Writing by Asking “What-if” Questions

In my recent blog posts, I wrote about how to begin writing from personal experience and by observing people. Here’s how you can write by asking “what-if” questions.

When we ask ourselves “what-if” questions, we can imagine whole new worlds, new ways of living, and unique characters who are dealing with unusual circumstances.

When I wrote Pure, I began by asking:

  • What if parents could genetically choose a child — ensure she grew up unusually smart, healthy, or attractive?
  • How would a teenager react to the news that her parents had genetically enhanced her?
  • What if that genetic enhancement came with unexpected physical and social consequences?

This technique is particularly useful for imagining fantasy and science fiction stories.

What if men could have babies too? How would it change our society?

What if we could alter our skin colour just by thinking about it?

What if Native Americans had not signed treaties with the settlers, and the settlers had adopted Native ways instead?

The possibilities are endless.

Children’s fantasy writer Jane Yolen writes, “Surely one of the great things about fantasy literature is that we can be transported to worlds we do not know. We can wear skins that are not ours. We can look at the landscape through someone else’s eyes.”

Writing by Observing People

In a previous blog post, I wrote about how to begin a story by writing from personal experience. Another way to begin writing is by observing people. Here’s how you can use this technique.

Wherever you go and whatever you do, you are a writer. You can gather material from every aspect of your life. Every moment is an opportunity to fill your creative well.

I have been in trying circumstances and said to myself, “Maybe I can write about this later.” It consoles me when things are tough, and inspires me to try out new experiences.

So I suggest you eavesdrop on people sitting at the next table in a restaurant, or at a bus stop, or at work or school. Observe how your body reacts when you feel angry, sad, happy, and so on. Make note of sensory experiences (sight, sound, taste, touch, smell) so you can use them in your writing.
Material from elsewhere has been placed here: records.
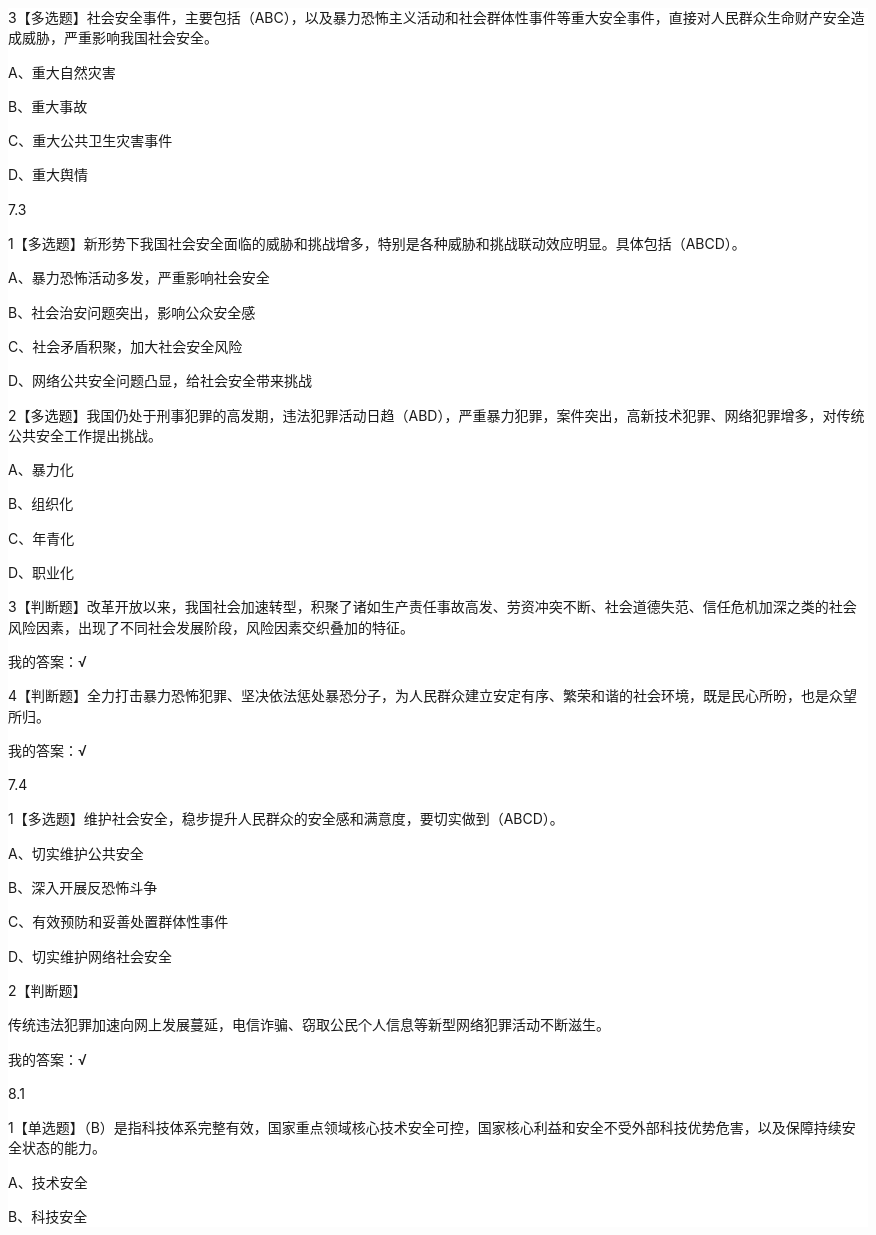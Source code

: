 3【多选题】社会安全事件，主要包括（ABC），以及暴力恐怖主义活动和社会群体性事件等重大安全事件，直接对人民群众生命财产安全造成威胁，严重影响我国社会安全。

A、重大自然灾害

B、重大事故

C、重大公共卫生灾害事件

D、重大舆情

7.3

1【多选题】新形势下我国社会安全面临的威胁和挑战增多，特别是各种威胁和挑战联动效应明显。具体包括（ABCD）。

A、暴力恐怖活动多发，严重影响社会安全

B、社会治安问题突出，影响公众安全感

C、社会矛盾积聚，加大社会安全风险

D、网络公共安全问题凸显，给社会安全带来挑战

2【多选题】我国仍处于刑事犯罪的高发期，违法犯罪活动日趋（ABD），严重暴力犯罪，案件突出，高新技术犯罪、网络犯罪增多，对传统公共安全工作提出挑战。

A、暴力化

B、组织化

C、年青化

D、职业化

3【判断题】改革开放以来，我国社会加速转型，积聚了诸如生产责任事故高发、劳资冲突不断、社会道德失范、信任危机加深之类的社会风险因素，出现了不同社会发展阶段，风险因素交织叠加的特征。

我的答案：√

4【判断题】全力打击暴力恐怖犯罪、坚决依法惩处暴恐分子，为人民群众建立安定有序、繁荣和谐的社会环境，既是民心所昐，也是众望所归。

我的答案：√

7.4

1【多选题】维护社会安全，稳步提升人民群众的安全感和满意度，要切实做到（ABCD）。

A、切实维护公共安全

B、深入开展反恐怖斗争

C、有效预防和妥善处置群体性事件

D、切实维护网络社会安全

2【判断题】

传统违法犯罪加速向网上发展蔓延，电信诈骗、窃取公民个人信息等新型网络犯罪活动不断滋生。

我的答案：√

8.1

1【单选题】（B）是指科技体系完整有效，国家重点领域核心技术安全可控，国家核心利益和安全不受外部科技优势危害，以及保障持续安全状态的能力。

A、技术安全

B、科技安全
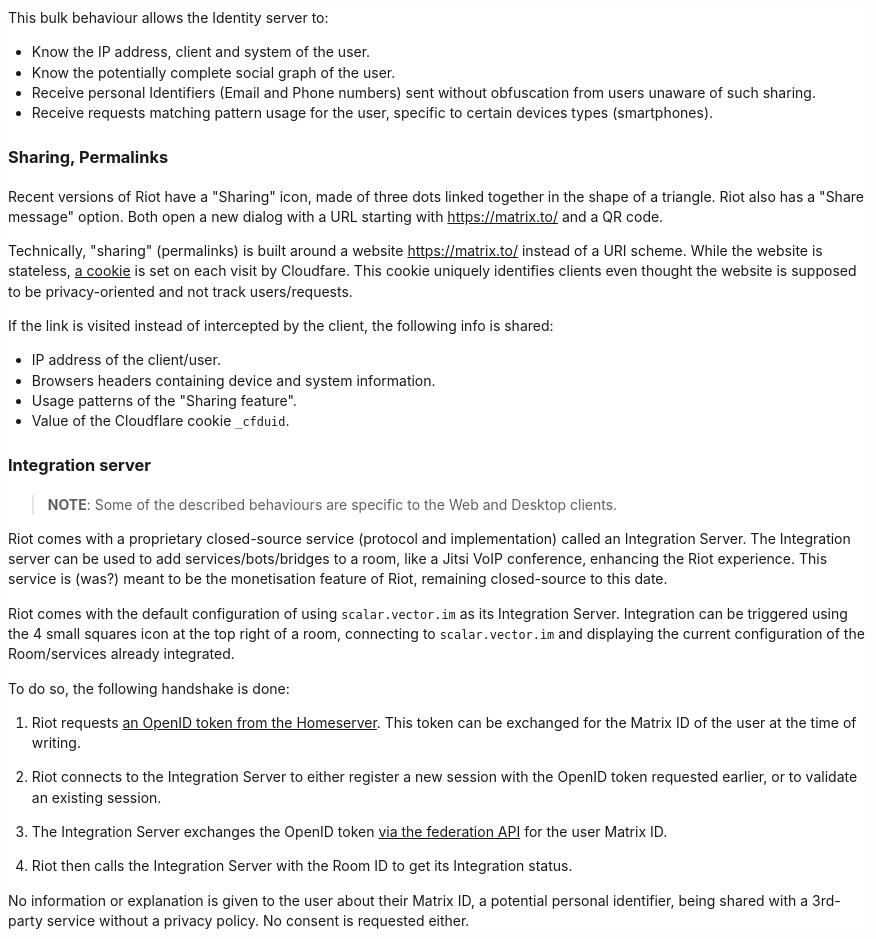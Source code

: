 This bulk behaviour allows the Identity server to:

- Know the IP address, client and system of the user.
- Know the potentially complete social graph of the user.
- Receive personal Identifiers (Email and Phone numbers) sent without obfuscation from users unaware of such sharing.
- Receive requests matching pattern usage for the user, specific to certain devices types (smartphones).

### Sharing, Permalinks

Recent versions of Riot have a "Sharing" icon, made of three dots linked together in the shape of a triangle. Riot also has a "Share message" option. Both open a new dialog with a URL starting with https://matrix.to/ and a QR code.

Technically, "sharing" (permalinks) is built around a website https://matrix.to/ instead of a URI scheme. While the website is stateless, [a cookie](https://support.cloudflare.com/hc/en-us/articles/360024915491) is set on each visit by Cloudfare. This cookie uniquely identifies clients even thought the website is supposed to be privacy-oriented and not track users/requests.

If the link is visited instead of intercepted by the client, the following info is shared:

- IP address of the client/user.
- Browsers headers containing device and system information.
- Usage patterns of the "Sharing feature".
- Value of the Cloudflare cookie `_cfduid`.



### Integration server

> **NOTE**: Some of the described behaviours are specific to the Web and Desktop clients.

Riot comes with a proprietary closed-source service (protocol and implementation) called an Integration Server. The Integration server can be used to add services/bots/bridges to a room, like a Jitsi VoIP conference, enhancing the Riot experience. This service is (was?) meant to be the monetisation feature of Riot, remaining closed-source to this date.

Riot comes with the default configuration of using `scalar.vector.im` as its Integration Server. Integration can be triggered using the 4 small squares icon at the top right of a room, connecting to `scalar.vector.im` and displaying the current configuration of the Room/services already integrated.

To do so, the following handshake is done:

1. Riot requests [an OpenID token from the Homeserver](https://matrix.org/docs/spec/client_server/r0.5.0.html#post-matrix-client-r0-register-email-requesttoken). This token can be exchanged for the Matrix ID of the user at the time of writing.

2. Riot connects to the Integration Server to either register a new session with the OpenID token requested earlier, or to validate an existing session.

3. The Integration Server exchanges the OpenID token [via the federation API](https://matrix.org/docs/spec/server_server/latest.html#get-matrix-federation-v1-openid-userinfo) for the user Matrix ID.

4. Riot then calls the Integration Server with the Room ID to get its Integration status.

No information or explanation is given to the user about their Matrix ID, a potential personal identifier, being shared with a 3rd-party service without a privacy policy. No consent is requested either.
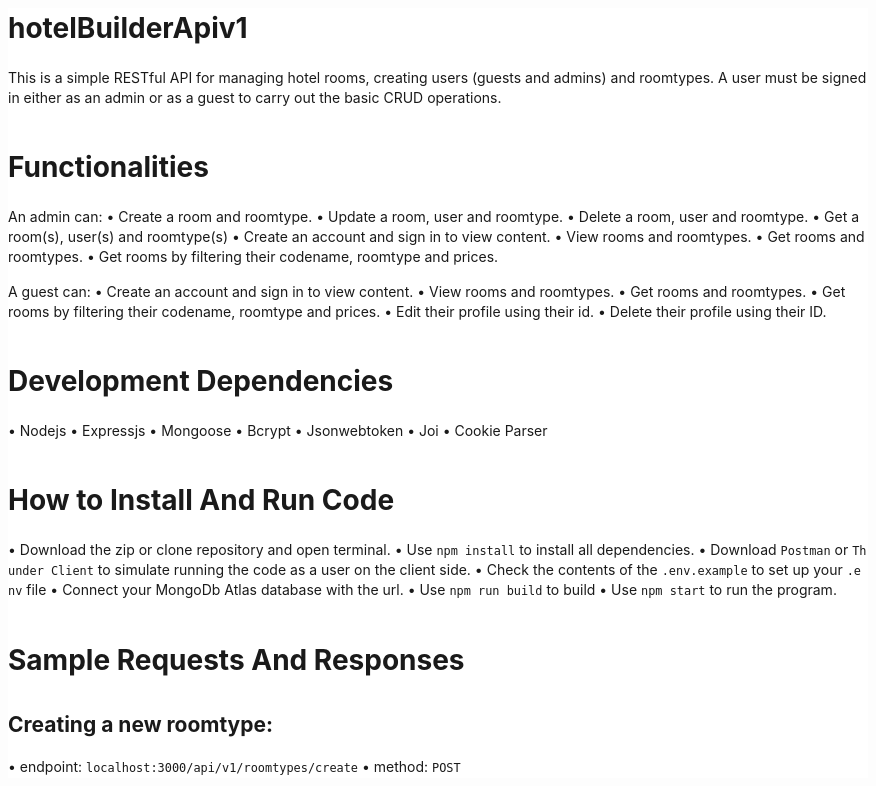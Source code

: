 # hotelBuilderApiv1
This is a simple RESTful API for managing hotel rooms, creating users (guests and admins) and roomtypes. A user must be signed in either as an admin or as a guest to carry out the basic CRUD operations.

# Functionalities
An admin can:
• Create a room and roomtype.
• Update a room, user and roomtype.
• Delete a room, user and roomtype.
• Get a room(s), user(s) and roomtype(s)
• Create an account and sign in to view content.
• View rooms and roomtypes.
• Get rooms and roomtypes.
• Get rooms by filtering their codename, roomtype and prices.

A guest can:
• Create an account and sign in to view content.
• View rooms and roomtypes.
• Get rooms and roomtypes.
• Get rooms by filtering their codename, roomtype and prices.
• Edit their profile using their id.
• Delete their profile using their ID.

# Development Dependencies
• Nodejs
• Expressjs
• Mongoose
• Bcrypt
• Jsonwebtoken
• Joi
• Cookie Parser

# How to Install And Run Code
• Download the zip or clone repository and open terminal.
• Use `npm install` to install all dependencies.
• Download `Postman` or `Thunder Client` to simulate running the code as a user on the client side.
• Check the contents of the `.env.example` to set up your `.env` file
• Connect your MongoDb Atlas database with the url.
• Use `npm run build` to build 
• Use `npm start` to run the program.

# Sample Requests And Responses

## Creating a new roomtype:
• endpoint: `localhost:3000/api/v1/roomtypes/create`
• method: `POST`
Write down your observations. Borrow shamelessly from life around you. Let life inspire your writing.

In a later post, I’ll explore how to write by asking “what-if” questions.

Brainpicking Interview

Check out this quirky and insightful interview of me at author Sarah Raymond‘s blog. Sarah’s first young-adult novel Signs of Martha will be published with Great Plains Publications in Spring 2011. What is Sarah’s novel about, you ask? Here’s a teaser: When Martha apprentices under an off-beat signpainter, she paints herself into an uncomfortable corner. Good luck with the novel, Sarah!

Writing from Personal Experience

There are many ways to begin a story: one is writing from personal experience. Here’s how you can use this technique.

Ask yourself what moments from your childhood stand out for you? Which ones can you recall in vivid detail, which stories did your parents repeat to you over and over, which ones were the most terrifying or the most exhilarating? When you find a moment with energy, write it down. It may not become a story right away. It may begin as an anecdote. But collect these anecdotes until you begin to find the links and connections that will pull them into a story.

You may want to fictionalize personal experience, combining real events with imagination to make a story. I used this technique in Take the Stairs, which is based on personal experiences I had as a teen as well as those of people around me. Or, you may want to retain the flavour of actual events, using real names and places, like in a memoir. Either way, you’re looking to arrange reality into a story.

Here’s a quote from Alice Munro that I like: “Anecdotes don’t make good stories. Generally I dig down underneath them so far that the story that finally comes out is not what people thought their anecdotes were about.”

In later posts, I’ll explore how to write by observing people and by asking “what-if” questions.

42 is the Answer

A new study conducted by Antanas Sileika, Director of the Humber School for Writers, complied information about the ages of Canadian fiction and nonfiction authors who publish for the first time. It turns out that people do not publish quite as young as Sileika first thought. The average age of the first-time Canadian author is 42, which also happens to be the “Answer to the Ultimate Question of Life, the Universe, and Everything” in Douglas Adams’s The Hitchhiker’s Guide to the Galaxy series of science fiction novels. Is this a coincidence? Perhaps not.